A Norwegian retrospective study in an organized screening environment analyzed the ability of an AI system to classify breast cancers by mammographic density. The commercial AI system Transpara, developed by ScreenPoint Medical, was used to score mammography exams in this study and the volumetric breast density was obtained from the automated software VolparaDensity. This study, including nearly 100,000 mammographic examinations, found that 89.7% (617/688) of screen-detected cancers and 44.6% (87/195) of the interval cancers were assigned an AI score of 10, implicating the highest suspicion of malignancy. This might indicate a potential for earlier detection of interval cancer when using AI in screen reading. Moreover, the highest rate of screen-detected cancers was observed for heterogeneously dense tissue cases (8.4 per 1000), while the lowest observed was for almost entirely fatty breasts (4.0 per 1000). The highest interval cancer rate (4.1 per 1000) was observed for extremely dense breasts while the lowest rate was observed for almost entirely fatty breasts (0.4 per 1000). When comparing the percentage of screen-detected cancers with an AI score of 10 between density categories, the highest percentage was observed for extremely dense breasts. The study showed promising results for AI to classify cancer cases into different risk score categories regardless of mammographic density.

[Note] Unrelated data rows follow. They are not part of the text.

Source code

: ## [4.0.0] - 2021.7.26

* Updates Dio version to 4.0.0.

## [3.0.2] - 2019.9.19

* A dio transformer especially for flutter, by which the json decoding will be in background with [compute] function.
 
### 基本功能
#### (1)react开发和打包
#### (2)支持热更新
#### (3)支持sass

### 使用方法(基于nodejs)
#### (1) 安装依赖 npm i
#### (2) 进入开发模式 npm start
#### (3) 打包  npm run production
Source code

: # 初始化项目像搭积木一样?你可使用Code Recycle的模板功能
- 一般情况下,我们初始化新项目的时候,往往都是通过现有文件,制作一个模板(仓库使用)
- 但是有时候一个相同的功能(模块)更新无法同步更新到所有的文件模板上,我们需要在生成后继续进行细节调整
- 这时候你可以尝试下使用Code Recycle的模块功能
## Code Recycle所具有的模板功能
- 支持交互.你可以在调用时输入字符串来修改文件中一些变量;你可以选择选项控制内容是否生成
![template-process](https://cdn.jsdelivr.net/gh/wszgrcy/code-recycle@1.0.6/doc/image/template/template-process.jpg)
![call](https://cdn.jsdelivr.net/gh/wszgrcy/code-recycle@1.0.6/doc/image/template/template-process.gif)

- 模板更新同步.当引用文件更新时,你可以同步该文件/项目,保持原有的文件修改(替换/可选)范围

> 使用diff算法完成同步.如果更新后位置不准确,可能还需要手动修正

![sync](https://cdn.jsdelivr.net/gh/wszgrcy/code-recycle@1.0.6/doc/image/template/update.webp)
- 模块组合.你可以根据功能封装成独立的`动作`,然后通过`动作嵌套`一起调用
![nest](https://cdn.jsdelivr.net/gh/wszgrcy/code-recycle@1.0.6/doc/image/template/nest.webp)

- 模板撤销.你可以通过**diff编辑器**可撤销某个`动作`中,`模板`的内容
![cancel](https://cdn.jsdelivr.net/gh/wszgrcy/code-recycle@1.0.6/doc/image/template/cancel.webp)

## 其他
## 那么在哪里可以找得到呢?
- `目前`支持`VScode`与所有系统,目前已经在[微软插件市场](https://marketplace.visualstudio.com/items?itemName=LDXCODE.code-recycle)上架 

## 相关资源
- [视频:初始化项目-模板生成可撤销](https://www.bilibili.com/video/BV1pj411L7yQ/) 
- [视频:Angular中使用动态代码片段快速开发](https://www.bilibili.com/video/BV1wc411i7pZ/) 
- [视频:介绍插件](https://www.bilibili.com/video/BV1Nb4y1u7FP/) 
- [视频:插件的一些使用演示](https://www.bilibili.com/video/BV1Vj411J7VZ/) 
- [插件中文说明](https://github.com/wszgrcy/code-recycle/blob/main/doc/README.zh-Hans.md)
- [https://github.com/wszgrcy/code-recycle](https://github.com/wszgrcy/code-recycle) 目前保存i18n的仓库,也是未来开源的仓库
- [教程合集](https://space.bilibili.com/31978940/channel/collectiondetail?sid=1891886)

It also highlighted the impact in screen reading workloads and missed screen-detected cancer in three triaging scenarios using these AI scores and mammographic density information.
Read full study
Abstract
Objective
To explore the ability of artificial intelligence (AI) to classify breast cancer by mammographic density in an organized screening program.
Materials and methods
We included information about 99,489 examinations from 74,941 women who participated in BreastScreen Norway, 2013–2019. All examinations were analyzed with an AI system that assigned a malignancy risk score (AI score) from 1 (lowest) to 10 (highest) for each examination. Mammographic density was classified into Volpara density grade (VDG), VDG1–4; VDG1 indicated fatty and VDG4 extremely dense breasts. Screen-detected and interval cancers with an AI score of 1–10 were stratified by VDG.
Results
We found 10,406 (10.5% of the total) examinations to have an AI risk score of 10, of which 6.7% (704/10,406) was breast cancer. The cancers represented 89.7% (617/688) of the screen-detected and 44.6% (87/195) of the interval cancers. 20.3% (20,178/99,489) of the examinations were classified as VDG1 and 6.1% (6047/99,489) as VDG4. For screen-detected cancers, 84.0% (68/81, 95% CI, 74.1–91.2) had an AI score of 10 for VDG1, 88.9% (328/369, 95% CI, 85.2–91.9) for VDG2, 92.5% (185/200, 95% CI, 87.9–95.7) for VDG3, and 94.7% (36/38, 95% CI, 82.3–99.4) for VDG4. For interval cancers, the percentages with an AI score of 10 were 33.3% (3/9, 95% CI, 7.5–70.1) for VDG1 and 48.0% (12/25, 95% CI, 27.8–68.7) for VDG4.
Conclusion
The tested AI system performed well according to cancer detection across all density categories, especially for extremely dense breasts. The highest proportion of screen-detected cancers with an AI score of 10 was observed for women classified as VDG4.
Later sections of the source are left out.